===== SUPPLIED RECORDS =====
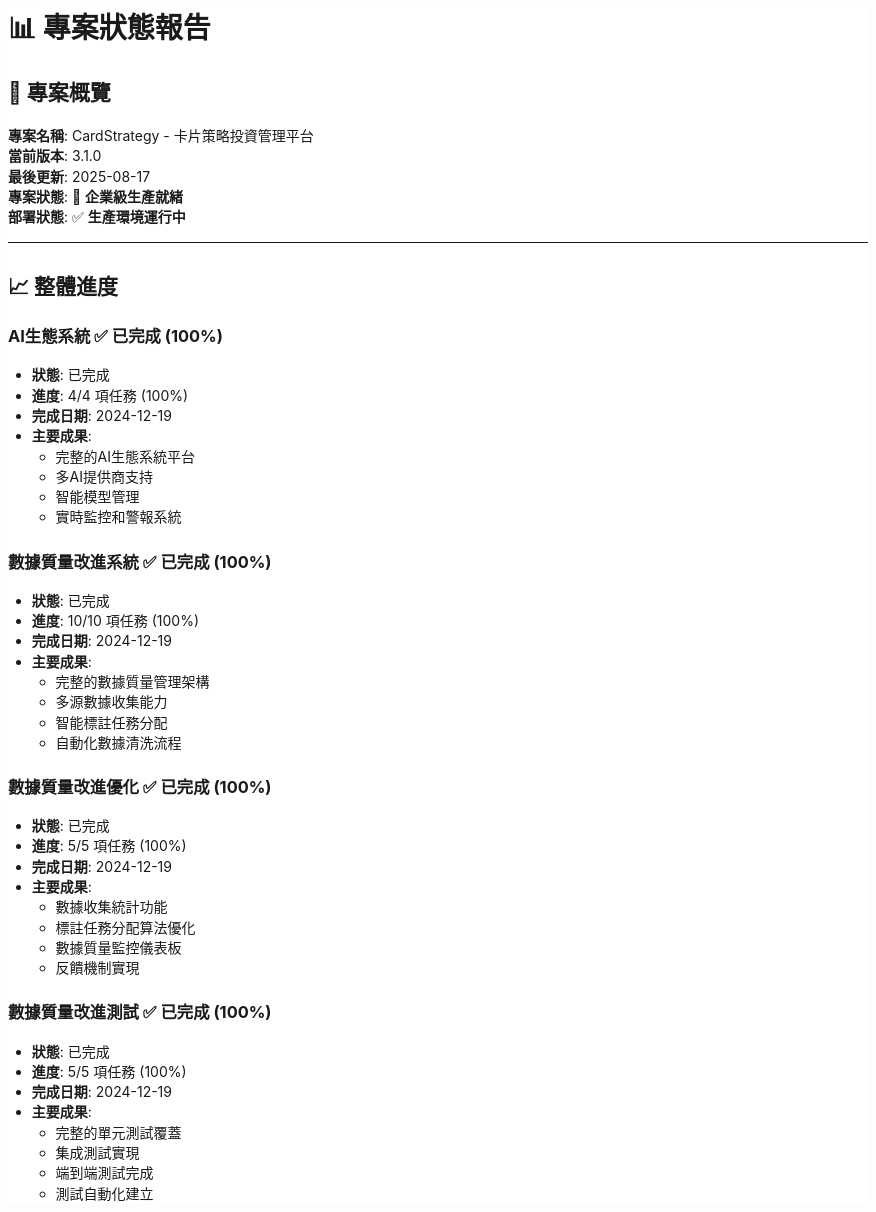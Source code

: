 # 📊 專案狀態報告

## 🎯 專案概覽

**專案名稱**: CardStrategy - 卡片策略投資管理平台  
**當前版本**: 3.1.0  
**最後更新**: 2025-08-17  
**專案狀態**: 🚀 **企業級生產就緒**  
**部署狀態**: ✅ **生產環境運行中**

---

## 📈 整體進度

### AI生態系統 ✅ 已完成 (100%)
- **狀態**: 已完成
- **進度**: 4/4 項任務 (100%)
- **完成日期**: 2024-12-19
- **主要成果**: 
  - 完整的AI生態系統平台
  - 多AI提供商支持
  - 智能模型管理
  - 實時監控和警報系統

### 數據質量改進系統 ✅ 已完成 (100%)
- **狀態**: 已完成
- **進度**: 10/10 項任務 (100%)
- **完成日期**: 2024-12-19
- **主要成果**: 
  - 完整的數據質量管理架構
  - 多源數據收集能力
  - 智能標註任務分配
  - 自動化數據清洗流程

### 數據質量改進優化 ✅ 已完成 (100%)
- **狀態**: 已完成
- **進度**: 5/5 項任務 (100%)
- **完成日期**: 2024-12-19
- **主要成果**:
  - 數據收集統計功能
  - 標註任務分配算法優化
  - 數據質量監控儀表板
  - 反饋機制實現

### 數據質量改進測試 ✅ 已完成 (100%)
- **狀態**: 已完成
- **進度**: 5/5 項任務 (100%)
- **完成日期**: 2024-12-19
- **主要成果**:
  - 完整的單元測試覆蓋
  - 集成測試實現
  - 端到端測試完成
  - 測試自動化建立
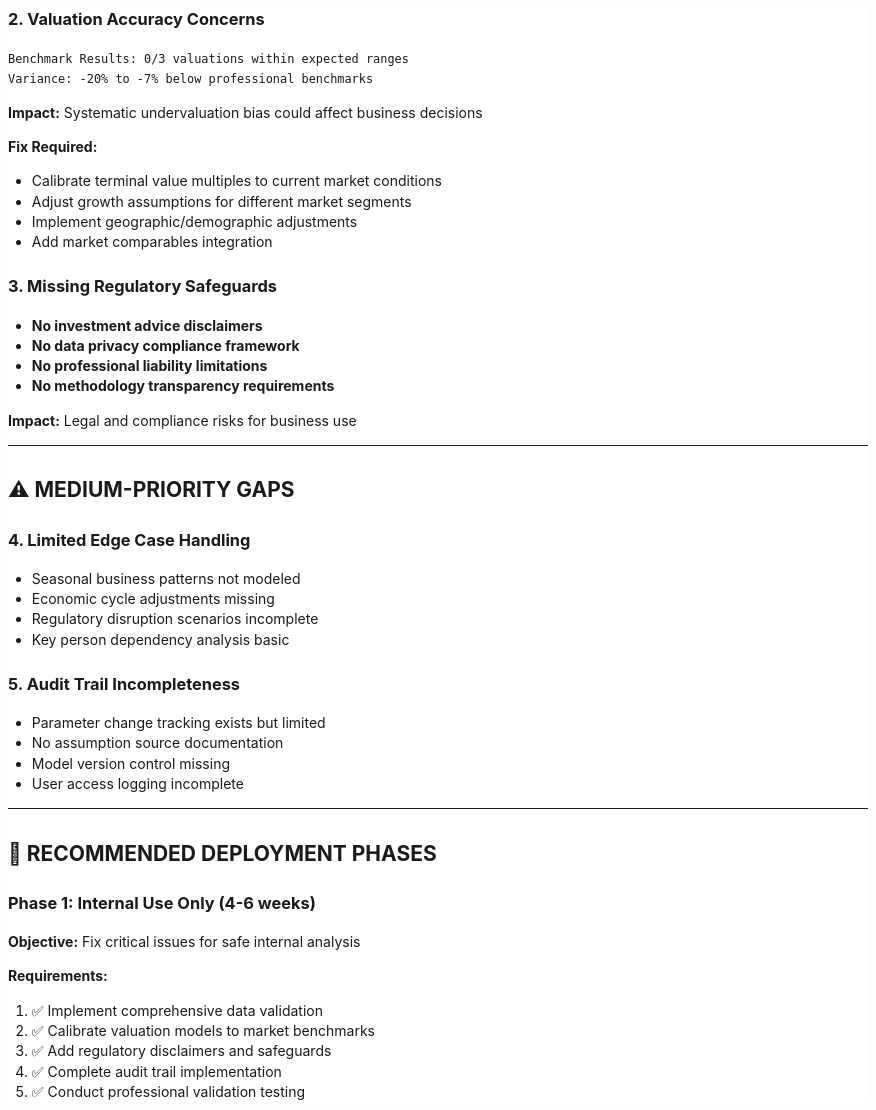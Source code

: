 ### **2. Valuation Accuracy Concerns**
```
Benchmark Results: 0/3 valuations within expected ranges
Variance: -20% to -7% below professional benchmarks
```

**Impact:** Systematic undervaluation bias could affect business decisions

**Fix Required:**
- Calibrate terminal value multiples to current market conditions
- Adjust growth assumptions for different market segments
- Implement geographic/demographic adjustments
- Add market comparables integration

### **3. Missing Regulatory Safeguards**
- **No investment advice disclaimers**
- **No data privacy compliance framework**
- **No professional liability limitations**
- **No methodology transparency requirements**

**Impact:** Legal and compliance risks for business use

---

## ⚠️ **MEDIUM-PRIORITY GAPS**

### **4. Limited Edge Case Handling**
- Seasonal business patterns not modeled
- Economic cycle adjustments missing
- Regulatory disruption scenarios incomplete
- Key person dependency analysis basic

### **5. Audit Trail Incompleteness**
- Parameter change tracking exists but limited
- No assumption source documentation
- Model version control missing
- User access logging incomplete

---

## 🚀 **RECOMMENDED DEPLOYMENT PHASES**

### **Phase 1: Internal Use Only (4-6 weeks)**
**Objective:** Fix critical issues for safe internal analysis

**Requirements:**
1. ✅ Implement comprehensive data validation
2. ✅ Calibrate valuation models to market benchmarks  
3. ✅ Add regulatory disclaimers and safeguards
4. ✅ Complete audit trail implementation
5. ✅ Conduct professional validation testing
=====
### WORK ORDER
Return the entries above exactly, skipping any images.

### SOLUTION FOR THIS EXERCISE
Source code

: # 📊 專案狀態報告

## 🎯 專案概覽

**專案名稱**: CardStrategy - 卡片策略投資管理平台  
**當前版本**: 3.1.0  
**最後更新**: 2025-08-17  
**專案狀態**: 🚀 **企業級生產就緒**  
**部署狀態**: ✅ **生產環境運行中**

---

## 📈 整體進度

### AI生態系統 ✅ 已完成 (100%)
- **狀態**: 已完成
- **進度**: 4/4 項任務 (100%)
- **完成日期**: 2024-12-19
- **主要成果**: 
  - 完整的AI生態系統平台
  - 多AI提供商支持
  - 智能模型管理
  - 實時監控和警報系統

### 數據質量改進系統 ✅ 已完成 (100%)
- **狀態**: 已完成
- **進度**: 10/10 項任務 (100%)
- **完成日期**: 2024-12-19
- **主要成果**: 
  - 完整的數據質量管理架構
  - 多源數據收集能力
  - 智能標註任務分配
  - 自動化數據清洗流程

### 數據質量改進優化 ✅ 已完成 (100%)
- **狀態**: 已完成
- **進度**: 5/5 項任務 (100%)
- **完成日期**: 2024-12-19
- **主要成果**:
  - 數據收集統計功能
  - 標註任務分配算法優化
  - 數據質量監控儀表板
  - 反饋機制實現

### 數據質量改進測試 ✅ 已完成 (100%)
- **狀態**: 已完成
- **進度**: 5/5 項任務 (100%)
- **完成日期**: 2024-12-19
- **主要成果**:
  - 完整的單元測試覆蓋
  - 集成測試實現
  - 端到端測試完成
  - 測試自動化建立
Source code

: ### **2. Valuation Accuracy Concerns**
```
Benchmark Results: 0/3 valuations within expected ranges
Variance: -20% to -7% below professional benchmarks
```

**Impact:** Systematic undervaluation bias could affect business decisions

**Fix Required:**
- Calibrate terminal value multiples to current market conditions
- Adjust growth assumptions for different market segments
- Implement geographic/demographic adjustments
- Add market comparables integration

### **3. Missing Regulatory Safeguards**
- **No investment advice disclaimers**
- **No data privacy compliance framework**
- **No professional liability limitations**
- **No methodology transparency requirements**

**Impact:** Legal and compliance risks for business use

---

## ⚠️ **MEDIUM-PRIORITY GAPS**

### **4. Limited Edge Case Handling**
- Seasonal business patterns not modeled
- Economic cycle adjustments missing
- Regulatory disruption scenarios incomplete
- Key person dependency analysis basic

### **5. Audit Trail Incompleteness**
- Parameter change tracking exists but limited
- No assumption source documentation
- Model version control missing
- User access logging incomplete

---

## 🚀 **RECOMMENDED DEPLOYMENT PHASES**

### **Phase 1: Internal Use Only (4-6 weeks)**
**Objective:** Fix critical issues for safe internal analysis

**Requirements:**
1. ✅ Implement comprehensive data validation
2. ✅ Calibrate valuation models to market benchmarks  
3. ✅ Add regulatory disclaimers and safeguards
4. ✅ Complete audit trail implementation
5. ✅ Conduct professional validation testing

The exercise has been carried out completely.